Uruaokapuarangi
- Commander: Rākaihautū, Te Rakihouia
- Landed at: Boulder Bank; Clutha River;
- Iwi: Te Kāhui Tipua; Te Kāhui Roko; Te Kāhui Waitaha;
- Settled at: Waitaki River

= Uruaokapuarangi =

Uruaokapuarangi (also Te Waka a Rangi; often known simply as Uruao) was one of the great ocean-going, voyaging canoes (waka) that was used in the migrations that settled the South Island according to Māori tradition.

Uruaokapuarangi is linked to many southern iwi, first landing near Nelson. The waka was captained by Rākaihautū, who was accompanied by his wife Waiariki-o-āio, their son Te Rakihouia, (Note: Spelled Rokohuia by Sir Tipene O'Regan in Waitangai: Maori & Pakeha Perspectives of the Treaty of Waitangi.) and a man named Matiti.

== Origins ==
Originally, Uruaokapuarangi was said to belong to a chief from Te Patunuioāio (Note: Another name for Hawaiki, sometimes recorded as Patunui-o-waio.) named Taitewhenua. He decided to give the canoe to the renowned tohunga kōkōrangi (astronomer) Matiti, who then gave it to Rākaihautū and encouraged him to use it to explore new lands.

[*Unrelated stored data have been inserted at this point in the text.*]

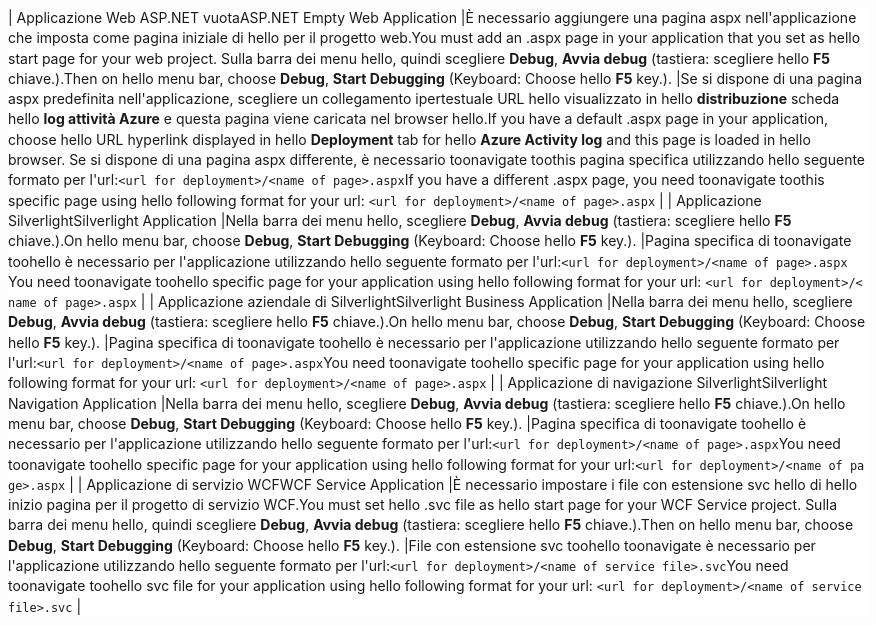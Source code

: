    | <span data-ttu-id="39e12-220">Applicazione Web ASP.NET vuota</span><span class="sxs-lookup"><span data-stu-id="39e12-220">ASP.NET Empty Web Application</span></span> |<span data-ttu-id="39e12-221">È necessario aggiungere una pagina aspx nell'applicazione che imposta come pagina iniziale di hello per il progetto web.</span><span class="sxs-lookup"><span data-stu-id="39e12-221">You must add an .aspx page in your application that you set as hello start page for your web project.</span></span> <span data-ttu-id="39e12-222">Sulla barra dei menu hello, quindi scegliere **Debug**, **Avvia debug** (tastiera: scegliere hello **F5** chiave.).</span><span class="sxs-lookup"><span data-stu-id="39e12-222">Then on hello menu bar, choose **Debug**, **Start Debugging** (Keyboard: Choose hello **F5** key.).</span></span> |<span data-ttu-id="39e12-223">Se si dispone di una pagina aspx predefinita nell'applicazione, scegliere un collegamento ipertestuale URL hello visualizzato in hello **distribuzione** scheda hello **log attività Azure** e questa pagina viene caricata nel browser hello.</span><span class="sxs-lookup"><span data-stu-id="39e12-223">If you have a default .aspx page in your application, choose hello URL hyperlink displayed in hello **Deployment** tab for hello **Azure Activity log** and this page is loaded in hello browser.</span></span> <span data-ttu-id="39e12-224">Se si dispone di una pagina aspx differente, è necessario toonavigate toothis pagina specifica utilizzando hello seguente formato per l'url:`<url for deployment>/<name of page>.aspx`</span><span class="sxs-lookup"><span data-stu-id="39e12-224">If you have a different .aspx page, you need toonavigate toothis specific page using hello following format for your url: `<url for deployment>/<name of page>.aspx`</span></span> |
   | <span data-ttu-id="39e12-225">Applicazione Silverlight</span><span class="sxs-lookup"><span data-stu-id="39e12-225">Silverlight Application</span></span> |<span data-ttu-id="39e12-226">Nella barra dei menu hello, scegliere **Debug**, **Avvia debug** (tastiera: scegliere hello **F5** chiave.).</span><span class="sxs-lookup"><span data-stu-id="39e12-226">On hello menu bar, choose **Debug**, **Start Debugging** (Keyboard: Choose hello **F5** key.).</span></span> |<span data-ttu-id="39e12-227">Pagina specifica di toonavigate toohello è necessario per l'applicazione utilizzando hello seguente formato per l'url:`<url for deployment>/<name of page>.aspx`</span><span class="sxs-lookup"><span data-stu-id="39e12-227">You need toonavigate toohello specific page for your application using hello following format for your url: `<url for deployment>/<name of page>.aspx`</span></span> |
   | <span data-ttu-id="39e12-228">Applicazione aziendale di Silverlight</span><span class="sxs-lookup"><span data-stu-id="39e12-228">Silverlight Business Application</span></span> |<span data-ttu-id="39e12-229">Nella barra dei menu hello, scegliere **Debug**, **Avvia debug** (tastiera: scegliere hello **F5** chiave.).</span><span class="sxs-lookup"><span data-stu-id="39e12-229">On hello menu bar, choose **Debug**, **Start Debugging** (Keyboard: Choose hello **F5** key.).</span></span> |<span data-ttu-id="39e12-230">Pagina specifica di toonavigate toohello è necessario per l'applicazione utilizzando hello seguente formato per l'url:`<url for deployment>/<name of page>.aspx`</span><span class="sxs-lookup"><span data-stu-id="39e12-230">You need toonavigate toohello specific page for your application using hello following format for your url: `<url for deployment>/<name of page>.aspx`</span></span> |
   | <span data-ttu-id="39e12-231">Applicazione di navigazione Silverlight</span><span class="sxs-lookup"><span data-stu-id="39e12-231">Silverlight Navigation Application</span></span> |<span data-ttu-id="39e12-232">Nella barra dei menu hello, scegliere **Debug**, **Avvia debug** (tastiera: scegliere hello **F5** chiave.).</span><span class="sxs-lookup"><span data-stu-id="39e12-232">On hello menu bar, choose **Debug**, **Start Debugging** (Keyboard: Choose hello **F5** key.).</span></span> |<span data-ttu-id="39e12-233">Pagina specifica di toonavigate toohello è necessario per l'applicazione utilizzando hello seguente formato per l'url:`<url for deployment>/<name of page>.aspx`</span><span class="sxs-lookup"><span data-stu-id="39e12-233">You need toonavigate toohello specific page for your application using hello following format for your url:`<url for deployment>/<name of page>.aspx`</span></span> |
   | <span data-ttu-id="39e12-234">Applicazione di servizio WCF</span><span class="sxs-lookup"><span data-stu-id="39e12-234">WCF Service Application</span></span> |<span data-ttu-id="39e12-235">È necessario impostare i file con estensione svc hello di hello inizio pagina per il progetto di servizio WCF.</span><span class="sxs-lookup"><span data-stu-id="39e12-235">You must set hello .svc file as hello start page for your WCF Service project.</span></span> <span data-ttu-id="39e12-236">Sulla barra dei menu hello, quindi scegliere **Debug**, **Avvia debug** (tastiera: scegliere hello **F5** chiave.).</span><span class="sxs-lookup"><span data-stu-id="39e12-236">Then on hello menu bar, choose **Debug**, **Start Debugging** (Keyboard: Choose hello **F5** key.).</span></span> |<span data-ttu-id="39e12-237">File con estensione svc toohello toonavigate è necessario per l'applicazione utilizzando hello seguente formato per l'url:`<url for deployment>/<name of service file>.svc`</span><span class="sxs-lookup"><span data-stu-id="39e12-237">You need toonavigate toohello svc file for your application using hello following format for your url: `<url for deployment>/<name of service file>.svc`</span></span> |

In the 9th century, Rākaihautū, accompanied by his wife Waiariki-o-āio, their son Te Rakihouia, Matiti, and other kin of the Te Kāhui Tipua, Te Kāhui Roko, and Te Kāhui Waitaha tribes, set sail across the Pacific Ocean in search of new land.

== Voyage and arrival ==
On the journey to the South Island the heavens and the ocean blocked the canoe's path, until Rākaihautū chanted a karakia and cut a passage with his adze, Kapakitua. (Note: Some traditions say that Kapakitua was the name for Ngāti Hawea's canoe that arrived under Taiehu earlier than Uruaokapuarangi, or at the same time.) He eventually landed the Uruaokapuarangi at Boulder Bank, Nelson, at the top of the South Island.

From Nelson, Rākaihautū and his wife separated from Te Rakihouia and began to explore the Southern Alps down to Foveaux Strait, digging out the island's great lakes and waterways as he went. Te Rakihouia and Waitaa (or Waitaha) took the canoe and continued down the east coast, naming the cliffs at Kaikōura Te Whatakai-o-Rakihouia (The Food Storehouse of Rakihouia) and eventually finding a lake at Banks Peninsula now called Lake Ellesmere / Te Waihora, naming its coastline Kā Poupou O Te Rakihouia (The Eel Weirs Of Te Rakihouia). The canoe continued, and eventually landed at the mouth of the Clutha River, which they named Matauu (or Mata-au).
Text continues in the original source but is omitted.